Memphis’ Barton looks past size for success

ATLANTA — Will Barton eats. He swears he does.

The NBA Draft prospect from the University of Memphis carries the weight of his professional aspirations as he works out for league coaches around the country, but his interview sessions lately tend to center on actual weight — the type that shows up on the scales. On a 6-foot-6 frame, 175 pounds leads to this level of concern.

“I eat a lot. I’m serious,” Barton said with a laugh after a private workout with the Atlanta Hawks. “I do push-ups, I lift weights. It’s just a thing to where I’ll never put on that much weight.”

Such questions have persisted since his high school days, though nothing stopped him back then. After averaging 20.8 points per game his senior season at Brewster Academy in Maryland, Barton was tabbed as the nation’s top shooting guard in the Class of 2010. And when he and his brother, Antonio, spurned top colleges around the country for coach Josh Pastner and Memphis, talks of a revival ensued.

The news could not have come at a better time for Pastner, who had recently been named the Tigers coach. His predecessor, John Calipari, took most of Memphis’ 2009 recruits with him to Kentucky, the team’s top returning scorer decided to forgo his senior season and another top recruit — Latavious Williams — backed out of his commitment to be drafted by the NBA’s D-League.

Barton was expected to change the momentum of the program under Pastner. Memphis was back in the national title picture, or so it was assumed.

But fast forward two years later and not much has changed.

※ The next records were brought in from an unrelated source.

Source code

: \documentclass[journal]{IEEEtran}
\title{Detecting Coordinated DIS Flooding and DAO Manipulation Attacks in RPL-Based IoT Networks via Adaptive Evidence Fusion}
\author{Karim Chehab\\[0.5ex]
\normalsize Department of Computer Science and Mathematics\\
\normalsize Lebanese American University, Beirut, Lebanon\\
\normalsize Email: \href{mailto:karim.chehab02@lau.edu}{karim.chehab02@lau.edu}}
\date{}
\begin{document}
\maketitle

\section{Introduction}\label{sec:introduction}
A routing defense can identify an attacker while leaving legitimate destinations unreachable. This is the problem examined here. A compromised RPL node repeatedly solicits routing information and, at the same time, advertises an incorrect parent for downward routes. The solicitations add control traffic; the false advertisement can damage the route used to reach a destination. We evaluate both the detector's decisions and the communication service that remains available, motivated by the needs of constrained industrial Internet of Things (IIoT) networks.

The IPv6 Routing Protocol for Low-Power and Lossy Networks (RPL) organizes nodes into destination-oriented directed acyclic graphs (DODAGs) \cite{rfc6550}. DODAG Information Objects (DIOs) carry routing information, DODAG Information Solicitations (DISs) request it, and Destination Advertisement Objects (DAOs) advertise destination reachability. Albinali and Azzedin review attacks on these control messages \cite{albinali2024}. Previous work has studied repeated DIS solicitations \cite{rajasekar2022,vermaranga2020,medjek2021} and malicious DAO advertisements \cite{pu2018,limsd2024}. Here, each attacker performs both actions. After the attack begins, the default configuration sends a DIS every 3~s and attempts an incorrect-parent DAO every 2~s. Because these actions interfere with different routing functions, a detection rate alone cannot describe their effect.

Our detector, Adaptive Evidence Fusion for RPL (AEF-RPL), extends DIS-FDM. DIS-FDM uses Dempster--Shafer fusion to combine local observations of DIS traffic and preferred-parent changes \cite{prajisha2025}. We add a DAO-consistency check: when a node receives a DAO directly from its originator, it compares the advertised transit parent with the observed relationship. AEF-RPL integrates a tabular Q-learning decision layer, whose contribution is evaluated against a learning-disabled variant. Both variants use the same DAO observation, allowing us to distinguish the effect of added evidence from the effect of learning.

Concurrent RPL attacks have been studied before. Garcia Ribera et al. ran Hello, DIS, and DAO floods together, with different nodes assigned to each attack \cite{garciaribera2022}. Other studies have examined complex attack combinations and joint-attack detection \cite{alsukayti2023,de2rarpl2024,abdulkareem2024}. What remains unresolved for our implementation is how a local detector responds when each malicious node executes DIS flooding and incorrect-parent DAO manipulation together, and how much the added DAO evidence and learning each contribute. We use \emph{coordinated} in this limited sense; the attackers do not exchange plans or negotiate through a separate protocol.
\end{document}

Memphis still struggles to reach Calipari-esque heights, and Barton — who declared for the NBA Draft following his sophomore season — possesses a draft profile that reads similar to his high school scouting report: aggressive scoring threat, versatile skill set, preferable height yet oddly undersized. He averaged 18 points per game during his sophomore campaign, but even as he confidently fielded questions in the Atlanta Hawks practice gym Tuesday afternoon, his gangly frame never strayed far from the conversation.

“(I’ll never be) necessarily bigger, just keep gaining strength. They know I’m not going to be the guy who puts on a lot of weight or be real muscular and stuff like that,” Barton said. “The key was just to keep gaining strength, and they’ve been saying to just make sure I can take hits, finish with contact, defend bigger guys.”

History suggests that Barton will find a place in the NBA. 

Top shooting guard recruits in recent years have all found their way to NBA rosters, including prominent players Eric Gordon, Monta Ellis, Louis Williams, Jrue Holiday and Tyreke Evans. Even Avery Bradley, Wayne Ellington, Martell Webster and Xavier Henry have carved out niches on NBA rosters.

There’s also this little dose of reality: Will Barton has too much upside for 30 teams to pass on.

Despite the size that he has, forgivingly, grown tired of answering for, Barton improved all facets of his game last season — from shot selection to defense. He even averaged more than nine rebounds per 40 minutes, an abnormally high rate for a wing player, but he shrugged it off by saying he “lives in the paint.”

“You don’t have to be skilled to rebound,” he said. “It’s something that you gotta want to do and have a knack for the ball. Just be tough.”

Most draft analysts have him as a fringe prospect dwindling on the fine line that separates late first-round and early second-round prospects. The Hawks worked him out Tuesday morning to see if he fits into their future, but a decision will need to be made within the next week: Will Hawks coach Larry Drew or any other NBA staff use a late first-rounder on a 175-pound scorer? Chances are he won’t be there later on.

Barton possesses the air of confidence one expects for a player who has been tabbed an NBA prospect for so long, and it’s a quality that certainly serves him well in these private workout settings and subsequent interviews. As the questions about every one of those 175 pounds persisted, Barton continued on with the nonchalance of a player satisfied with what his future holds.

“As long as I’m able to take hits, defend my position and rebound and do these things I need to do, then I’ll be fine,” he said.